Vergütung mehr als 100% über dem Üblichen – Wucher oder „wucherähnlich“?
Kurzmeldung
OLG Saarbrücken, Urteil vom 6.11.2014 – Az. 4 U 189/13
Liegt der vereinbarte Preis einer Werkleistung (auch Bauleistung) mehr als 100% über dem Üblichen, ist regelmäßig ein auffälliges Missverhältnis zwischen Leistung und Gegenleistung anzunehmen. Der Vertrag kann dann sittenwidrig und damit nach § 138 BGB nichtig sein. Das entschied das OLG Saarbrücken am 6.11.2014, Az. 4 U 189/13.

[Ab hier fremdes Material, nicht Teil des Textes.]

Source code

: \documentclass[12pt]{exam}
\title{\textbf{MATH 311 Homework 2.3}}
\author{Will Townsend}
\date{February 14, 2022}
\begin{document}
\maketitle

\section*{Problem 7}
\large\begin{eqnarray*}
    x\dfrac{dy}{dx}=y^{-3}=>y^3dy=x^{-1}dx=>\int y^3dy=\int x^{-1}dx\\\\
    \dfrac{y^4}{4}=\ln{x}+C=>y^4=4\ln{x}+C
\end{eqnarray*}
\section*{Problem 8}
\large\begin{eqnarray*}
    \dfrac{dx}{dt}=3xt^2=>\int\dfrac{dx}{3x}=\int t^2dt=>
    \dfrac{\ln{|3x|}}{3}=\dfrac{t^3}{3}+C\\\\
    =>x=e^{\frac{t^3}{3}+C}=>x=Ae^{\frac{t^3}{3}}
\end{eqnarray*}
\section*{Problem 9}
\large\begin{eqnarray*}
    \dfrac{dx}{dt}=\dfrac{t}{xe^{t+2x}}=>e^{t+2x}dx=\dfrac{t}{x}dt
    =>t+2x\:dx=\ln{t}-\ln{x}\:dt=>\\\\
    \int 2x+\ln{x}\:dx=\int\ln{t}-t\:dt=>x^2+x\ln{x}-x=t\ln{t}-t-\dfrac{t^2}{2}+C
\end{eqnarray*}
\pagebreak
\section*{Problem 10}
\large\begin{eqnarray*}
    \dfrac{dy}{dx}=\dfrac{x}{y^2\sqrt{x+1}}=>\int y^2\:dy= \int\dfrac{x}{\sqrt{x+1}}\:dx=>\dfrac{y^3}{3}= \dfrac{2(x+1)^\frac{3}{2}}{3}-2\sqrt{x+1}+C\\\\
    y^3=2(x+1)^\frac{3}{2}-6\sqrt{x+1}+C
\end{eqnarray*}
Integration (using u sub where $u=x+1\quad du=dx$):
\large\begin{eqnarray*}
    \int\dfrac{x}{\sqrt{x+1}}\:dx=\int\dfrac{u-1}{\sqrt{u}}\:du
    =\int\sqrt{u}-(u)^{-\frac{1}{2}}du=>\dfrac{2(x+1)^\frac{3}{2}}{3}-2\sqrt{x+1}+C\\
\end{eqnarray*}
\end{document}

Sittenwidrigkeit wegen Wuchers setzt voraus, dass nicht nur ein „auffälliges Missverhältnis“ zwischen der Werten der gegenseitigen Leistungen besteht, sondern darüber hinaus der davon Profitierende die Zwangslage, die wirtschaftliche Unerfahrenheit, eine Willensschwäche usw. ausgenutzt hat (§ 138 Abs. 2 BGB) und dadurch eine verwerfliche Gesinnung zutage tritt. In dem vom Oberlandesgericht Saarbrücken entschiedenen Fall konnte so etwas nicht festgestellt werden. Deshalb behalf sich das Gericht damit, dass auch ein „wucherähnliches“ Geschäft sittenwidrig sein kann. Wenig greifbar formulierte das Gericht, dass wenn der „Vertrag bei Zusammenfassung der subjektiven und objektiven Merkmale als sittenwidrig“ erscheint, er nach § 138 Abs. 1 BGB sittenwidrig und nichtig ist. Solche subjektiven und/oder objektiven Aspekte lagen in dem hier entschiedenen Fall offenbar nicht vor. Insbesondere meinte das Gericht, dass der Wert der Werkleistung (Aufbringen von Werbefolien auf Linienbusse) nur schwer bestimmbar sei. Außerdem seien bei einem Kaufmann weniger strenge Maßstäbe anzulegen als bei einem Verbraucher.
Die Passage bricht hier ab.